Kampta can güvenliğinin olmadığının altını çizen Eyûb Necim Ebdullah, DAİŞ hücrelerinin açığa çıkması halinde rahat edebileceklerini ifade etti. Ebdullah bazı günlerde korkudan gece yarısına kadar uyuyamadıklarını sözlerine ekledi. 

4 yıl önce Irak'tan Hol Kampı'na geçen Heya Hisên, kampta huzurlu yaşayabilmeleri için İnsani ve Güvenlik operasyonlarına ihtiyaç olduğunu vurguladı. 

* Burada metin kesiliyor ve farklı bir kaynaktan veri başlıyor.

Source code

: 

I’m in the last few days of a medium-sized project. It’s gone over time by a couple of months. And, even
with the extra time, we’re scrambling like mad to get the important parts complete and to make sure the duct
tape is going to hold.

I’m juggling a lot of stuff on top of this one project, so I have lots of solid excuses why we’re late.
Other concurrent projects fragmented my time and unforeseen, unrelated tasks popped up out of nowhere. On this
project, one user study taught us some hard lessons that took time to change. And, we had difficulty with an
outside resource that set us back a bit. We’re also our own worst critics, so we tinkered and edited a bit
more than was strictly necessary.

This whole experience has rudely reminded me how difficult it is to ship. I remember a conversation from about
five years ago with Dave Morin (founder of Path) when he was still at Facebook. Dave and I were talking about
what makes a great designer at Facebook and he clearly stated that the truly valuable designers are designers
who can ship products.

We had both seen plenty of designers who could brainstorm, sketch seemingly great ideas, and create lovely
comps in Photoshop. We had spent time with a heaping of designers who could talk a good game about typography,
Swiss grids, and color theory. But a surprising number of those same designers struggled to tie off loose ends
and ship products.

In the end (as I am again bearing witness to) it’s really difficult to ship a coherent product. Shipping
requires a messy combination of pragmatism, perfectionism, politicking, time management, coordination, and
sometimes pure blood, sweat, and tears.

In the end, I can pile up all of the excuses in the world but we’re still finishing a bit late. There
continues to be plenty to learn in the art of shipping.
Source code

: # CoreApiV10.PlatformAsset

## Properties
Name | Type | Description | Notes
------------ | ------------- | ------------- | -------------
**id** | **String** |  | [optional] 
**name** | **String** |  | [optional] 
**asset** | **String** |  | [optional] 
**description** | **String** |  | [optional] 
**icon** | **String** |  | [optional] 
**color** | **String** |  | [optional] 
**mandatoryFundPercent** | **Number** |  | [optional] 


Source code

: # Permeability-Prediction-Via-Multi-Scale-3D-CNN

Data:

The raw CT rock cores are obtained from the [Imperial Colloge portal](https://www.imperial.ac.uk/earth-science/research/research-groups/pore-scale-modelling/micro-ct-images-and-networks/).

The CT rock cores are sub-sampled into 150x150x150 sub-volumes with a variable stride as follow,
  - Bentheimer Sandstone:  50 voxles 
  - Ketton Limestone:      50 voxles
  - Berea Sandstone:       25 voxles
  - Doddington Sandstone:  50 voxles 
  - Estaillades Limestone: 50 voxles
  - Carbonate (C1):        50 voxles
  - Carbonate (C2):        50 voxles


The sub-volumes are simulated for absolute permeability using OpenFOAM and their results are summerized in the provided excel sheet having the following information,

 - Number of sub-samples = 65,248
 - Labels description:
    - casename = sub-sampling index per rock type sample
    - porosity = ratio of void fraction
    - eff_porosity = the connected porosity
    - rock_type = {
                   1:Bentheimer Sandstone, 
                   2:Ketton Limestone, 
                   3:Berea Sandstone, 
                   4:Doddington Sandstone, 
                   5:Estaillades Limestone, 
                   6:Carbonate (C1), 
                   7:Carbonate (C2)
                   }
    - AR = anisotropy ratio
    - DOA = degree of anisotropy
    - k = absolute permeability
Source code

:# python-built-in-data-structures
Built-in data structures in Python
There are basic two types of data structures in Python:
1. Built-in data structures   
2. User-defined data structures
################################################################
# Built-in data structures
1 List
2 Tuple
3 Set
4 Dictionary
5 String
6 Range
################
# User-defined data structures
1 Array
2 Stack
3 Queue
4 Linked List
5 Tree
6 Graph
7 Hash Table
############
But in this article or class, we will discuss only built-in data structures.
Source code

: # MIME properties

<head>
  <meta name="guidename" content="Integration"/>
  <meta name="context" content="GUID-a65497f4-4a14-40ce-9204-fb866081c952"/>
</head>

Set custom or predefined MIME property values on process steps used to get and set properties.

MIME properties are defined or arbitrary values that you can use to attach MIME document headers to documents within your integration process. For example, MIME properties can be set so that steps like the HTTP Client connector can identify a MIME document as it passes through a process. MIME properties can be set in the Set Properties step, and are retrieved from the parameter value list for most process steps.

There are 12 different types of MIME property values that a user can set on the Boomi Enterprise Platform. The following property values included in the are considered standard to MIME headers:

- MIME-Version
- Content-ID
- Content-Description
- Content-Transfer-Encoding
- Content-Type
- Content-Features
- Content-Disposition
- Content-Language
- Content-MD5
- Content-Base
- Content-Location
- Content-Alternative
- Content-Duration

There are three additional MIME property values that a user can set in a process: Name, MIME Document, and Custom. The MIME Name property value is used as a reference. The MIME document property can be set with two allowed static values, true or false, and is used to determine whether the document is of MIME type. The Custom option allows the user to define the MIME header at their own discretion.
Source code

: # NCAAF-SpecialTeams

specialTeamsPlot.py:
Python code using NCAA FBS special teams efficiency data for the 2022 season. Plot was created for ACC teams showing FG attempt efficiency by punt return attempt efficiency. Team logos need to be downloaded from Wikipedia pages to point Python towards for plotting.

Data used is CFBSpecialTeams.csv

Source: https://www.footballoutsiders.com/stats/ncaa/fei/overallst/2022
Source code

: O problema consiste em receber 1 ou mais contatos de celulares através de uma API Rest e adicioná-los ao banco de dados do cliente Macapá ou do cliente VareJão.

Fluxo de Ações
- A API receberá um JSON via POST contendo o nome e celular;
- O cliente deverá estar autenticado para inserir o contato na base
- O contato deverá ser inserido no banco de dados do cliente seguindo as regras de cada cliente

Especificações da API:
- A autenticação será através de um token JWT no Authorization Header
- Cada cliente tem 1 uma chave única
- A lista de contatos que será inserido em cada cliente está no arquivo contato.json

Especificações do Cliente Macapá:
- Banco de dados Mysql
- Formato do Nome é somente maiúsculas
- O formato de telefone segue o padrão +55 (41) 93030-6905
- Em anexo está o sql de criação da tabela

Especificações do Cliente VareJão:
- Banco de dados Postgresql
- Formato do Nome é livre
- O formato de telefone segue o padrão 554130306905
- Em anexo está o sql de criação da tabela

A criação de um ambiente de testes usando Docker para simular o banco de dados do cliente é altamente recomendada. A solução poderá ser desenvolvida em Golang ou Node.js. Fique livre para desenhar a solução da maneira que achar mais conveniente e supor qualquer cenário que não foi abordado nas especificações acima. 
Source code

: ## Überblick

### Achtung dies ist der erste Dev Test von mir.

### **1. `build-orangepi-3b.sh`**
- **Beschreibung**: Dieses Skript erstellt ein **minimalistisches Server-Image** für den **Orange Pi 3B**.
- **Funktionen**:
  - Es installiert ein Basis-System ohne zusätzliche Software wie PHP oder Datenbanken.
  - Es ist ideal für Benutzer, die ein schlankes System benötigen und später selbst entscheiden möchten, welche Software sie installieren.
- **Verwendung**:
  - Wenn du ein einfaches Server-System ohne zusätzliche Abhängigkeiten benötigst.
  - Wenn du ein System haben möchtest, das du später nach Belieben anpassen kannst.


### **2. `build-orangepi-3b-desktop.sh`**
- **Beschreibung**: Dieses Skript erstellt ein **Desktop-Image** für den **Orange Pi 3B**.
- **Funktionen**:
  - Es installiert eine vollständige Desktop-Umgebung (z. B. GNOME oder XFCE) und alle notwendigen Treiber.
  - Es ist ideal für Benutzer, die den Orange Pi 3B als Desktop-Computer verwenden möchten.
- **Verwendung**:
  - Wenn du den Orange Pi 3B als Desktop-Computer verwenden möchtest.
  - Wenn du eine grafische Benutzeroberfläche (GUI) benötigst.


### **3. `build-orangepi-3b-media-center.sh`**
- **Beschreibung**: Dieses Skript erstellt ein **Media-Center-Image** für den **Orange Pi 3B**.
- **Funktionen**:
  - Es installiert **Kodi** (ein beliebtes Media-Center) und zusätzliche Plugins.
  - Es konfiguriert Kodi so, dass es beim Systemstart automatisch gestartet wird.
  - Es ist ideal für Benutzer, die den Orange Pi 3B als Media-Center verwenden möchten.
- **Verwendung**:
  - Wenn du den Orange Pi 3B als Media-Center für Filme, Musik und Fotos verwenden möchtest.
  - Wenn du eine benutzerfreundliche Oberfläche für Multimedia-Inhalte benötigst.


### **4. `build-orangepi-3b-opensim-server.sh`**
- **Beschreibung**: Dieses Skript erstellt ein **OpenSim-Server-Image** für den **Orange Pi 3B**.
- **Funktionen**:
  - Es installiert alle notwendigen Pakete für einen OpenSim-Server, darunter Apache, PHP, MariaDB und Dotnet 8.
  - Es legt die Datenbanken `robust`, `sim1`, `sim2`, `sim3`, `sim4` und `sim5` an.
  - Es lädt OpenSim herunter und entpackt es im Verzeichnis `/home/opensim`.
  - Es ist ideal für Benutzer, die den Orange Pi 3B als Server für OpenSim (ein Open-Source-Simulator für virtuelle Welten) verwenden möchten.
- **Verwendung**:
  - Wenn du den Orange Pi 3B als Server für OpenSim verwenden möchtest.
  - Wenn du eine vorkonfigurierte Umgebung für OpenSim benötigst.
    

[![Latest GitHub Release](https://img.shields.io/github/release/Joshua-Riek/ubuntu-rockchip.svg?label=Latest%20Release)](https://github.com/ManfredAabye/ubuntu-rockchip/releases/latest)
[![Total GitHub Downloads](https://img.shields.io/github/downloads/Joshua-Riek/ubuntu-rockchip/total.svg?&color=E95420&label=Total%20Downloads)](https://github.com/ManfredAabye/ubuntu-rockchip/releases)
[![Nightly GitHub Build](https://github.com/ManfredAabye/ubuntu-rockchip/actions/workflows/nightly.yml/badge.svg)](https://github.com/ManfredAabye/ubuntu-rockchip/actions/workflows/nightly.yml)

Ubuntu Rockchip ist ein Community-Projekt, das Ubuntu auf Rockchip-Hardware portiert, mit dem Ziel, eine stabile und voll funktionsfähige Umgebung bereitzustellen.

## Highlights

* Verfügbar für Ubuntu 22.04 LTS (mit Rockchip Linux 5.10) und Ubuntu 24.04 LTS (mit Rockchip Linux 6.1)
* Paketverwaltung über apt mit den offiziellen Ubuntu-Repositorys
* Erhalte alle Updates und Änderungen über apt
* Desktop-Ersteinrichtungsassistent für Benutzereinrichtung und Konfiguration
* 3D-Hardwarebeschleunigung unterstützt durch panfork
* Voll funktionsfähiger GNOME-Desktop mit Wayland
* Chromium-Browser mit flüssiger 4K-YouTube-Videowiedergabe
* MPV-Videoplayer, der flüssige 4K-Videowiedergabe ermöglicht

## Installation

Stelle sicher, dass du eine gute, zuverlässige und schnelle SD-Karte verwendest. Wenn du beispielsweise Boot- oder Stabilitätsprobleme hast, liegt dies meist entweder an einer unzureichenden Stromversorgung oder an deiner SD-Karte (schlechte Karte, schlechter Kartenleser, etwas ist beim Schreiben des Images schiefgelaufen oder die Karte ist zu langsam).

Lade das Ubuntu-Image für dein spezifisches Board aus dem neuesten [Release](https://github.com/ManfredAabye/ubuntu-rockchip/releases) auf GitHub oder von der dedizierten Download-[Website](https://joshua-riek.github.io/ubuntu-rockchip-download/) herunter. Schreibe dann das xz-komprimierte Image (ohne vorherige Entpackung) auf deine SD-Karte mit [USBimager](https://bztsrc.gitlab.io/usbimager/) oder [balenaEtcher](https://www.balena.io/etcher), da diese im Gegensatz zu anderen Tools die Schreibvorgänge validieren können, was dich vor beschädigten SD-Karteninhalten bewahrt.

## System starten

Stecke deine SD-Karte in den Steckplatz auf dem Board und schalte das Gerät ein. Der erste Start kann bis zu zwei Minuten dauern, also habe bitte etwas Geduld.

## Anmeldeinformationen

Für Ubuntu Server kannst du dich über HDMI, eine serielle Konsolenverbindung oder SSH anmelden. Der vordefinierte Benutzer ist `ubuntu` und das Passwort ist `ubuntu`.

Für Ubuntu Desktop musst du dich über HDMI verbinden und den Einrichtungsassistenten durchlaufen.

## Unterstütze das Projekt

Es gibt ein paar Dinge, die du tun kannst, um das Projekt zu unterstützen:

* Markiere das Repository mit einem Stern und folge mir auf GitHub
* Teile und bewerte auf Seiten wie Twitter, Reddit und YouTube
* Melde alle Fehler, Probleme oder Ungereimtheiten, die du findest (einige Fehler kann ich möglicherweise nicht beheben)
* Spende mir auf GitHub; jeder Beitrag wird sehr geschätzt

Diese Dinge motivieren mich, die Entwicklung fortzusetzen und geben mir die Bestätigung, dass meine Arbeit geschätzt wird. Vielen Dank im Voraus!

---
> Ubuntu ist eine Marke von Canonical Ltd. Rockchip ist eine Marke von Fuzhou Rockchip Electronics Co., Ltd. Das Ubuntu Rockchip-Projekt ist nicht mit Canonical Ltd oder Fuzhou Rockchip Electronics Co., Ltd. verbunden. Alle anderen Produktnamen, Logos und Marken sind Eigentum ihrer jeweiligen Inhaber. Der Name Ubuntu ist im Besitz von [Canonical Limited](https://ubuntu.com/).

Suheyla Humeyd Ebdullah da 4 yıldır Hol Kampı'nda yaşıyor. DAİŞ tehlikesinden dolayı korku ile yaşadıklarını kaydeden Ebdullah, "DAİŞ'in kamptaki zulmünden dolayı korku içerisindeyiz. Kampta çok fazla cinayet ve katliam yapıldığı için sabah uyandığımızda hala hayatta olduğumuza şükrediyoruz. Aileden biri akşam hasta olunca korkudan çadırından çıkamıyor. Çünkü birileri bizi çadırın dışında görürse ve sebepsiz yere öldürülürsek kimse bu duruma karşı sesini de çıkaramaz. Bu nedenle kampın güvenliği için bu tür operasyonların yapılması gerekiyor" şeklinde konuştu.